* Problem to work on *
Find each line below where the word "information" occurs, and copy it.

* The input *
========================

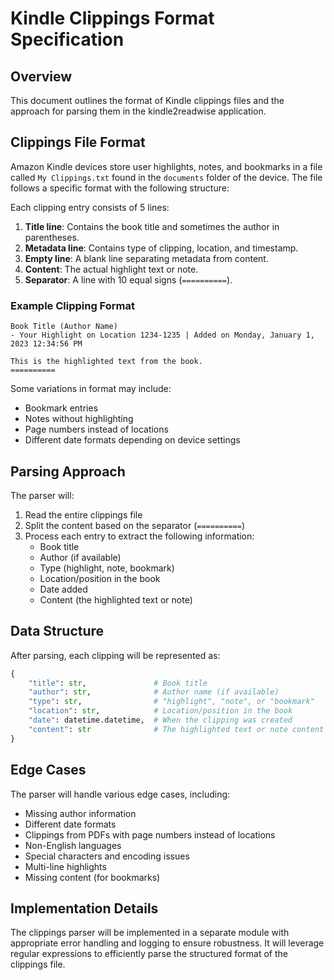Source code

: # Kindle Clippings Format Specification

## Overview

This document outlines the format of Kindle clippings files and the approach for parsing them in the kindle2readwise application.

## Clippings File Format

Amazon Kindle devices store user highlights, notes, and bookmarks in a file called `My Clippings.txt` found in the `documents` folder of the device. The file follows a specific format with the following structure:

Each clipping entry consists of 5 lines:
1. **Title line**: Contains the book title and sometimes the author in parentheses.
2. **Metadata line**: Contains type of clipping, location, and timestamp.
3. **Empty line**: A blank line separating metadata from content.
4. **Content**: The actual highlight text or note.
5. **Separator**: A line with 10 equal signs (`==========`).

### Example Clipping Format

```
Book Title (Author Name)
- Your Highlight on Location 1234-1235 | Added on Monday, January 1, 2023 12:34:56 PM

This is the highlighted text from the book.
==========
```

Some variations in format may include:
- Bookmark entries
- Notes without highlighting
- Page numbers instead of locations
- Different date formats depending on device settings

## Parsing Approach

The parser will:
1. Read the entire clippings file
2. Split the content based on the separator (`==========`)
3. Process each entry to extract the following information:
   - Book title
   - Author (if available)
   - Type (highlight, note, bookmark)
   - Location/position in the book
   - Date added
   - Content (the highlighted text or note)

## Data Structure

After parsing, each clipping will be represented as:

```python
{
    "title": str,               # Book title
    "author": str,              # Author name (if available)
    "type": str,                # "highlight", "note", or "bookmark"
    "location": str,            # Location/position in the book
    "date": datetime.datetime,  # When the clipping was created
    "content": str              # The highlighted text or note content
}
```

## Edge Cases

The parser will handle various edge cases, including:
- Missing author information
- Different date formats
- Clippings from PDFs with page numbers instead of locations
- Non-English languages
- Special characters and encoding issues
- Multi-line highlights
- Missing content (for bookmarks)

## Implementation Details

The clippings parser will be implemented in a separate module with appropriate error handling and logging to ensure robustness. It will leverage regular expressions to efficiently parse the structured format of the clippings file.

========================

* Result of the exercise *
3. Process each entry to extract the following information:
- Missing author information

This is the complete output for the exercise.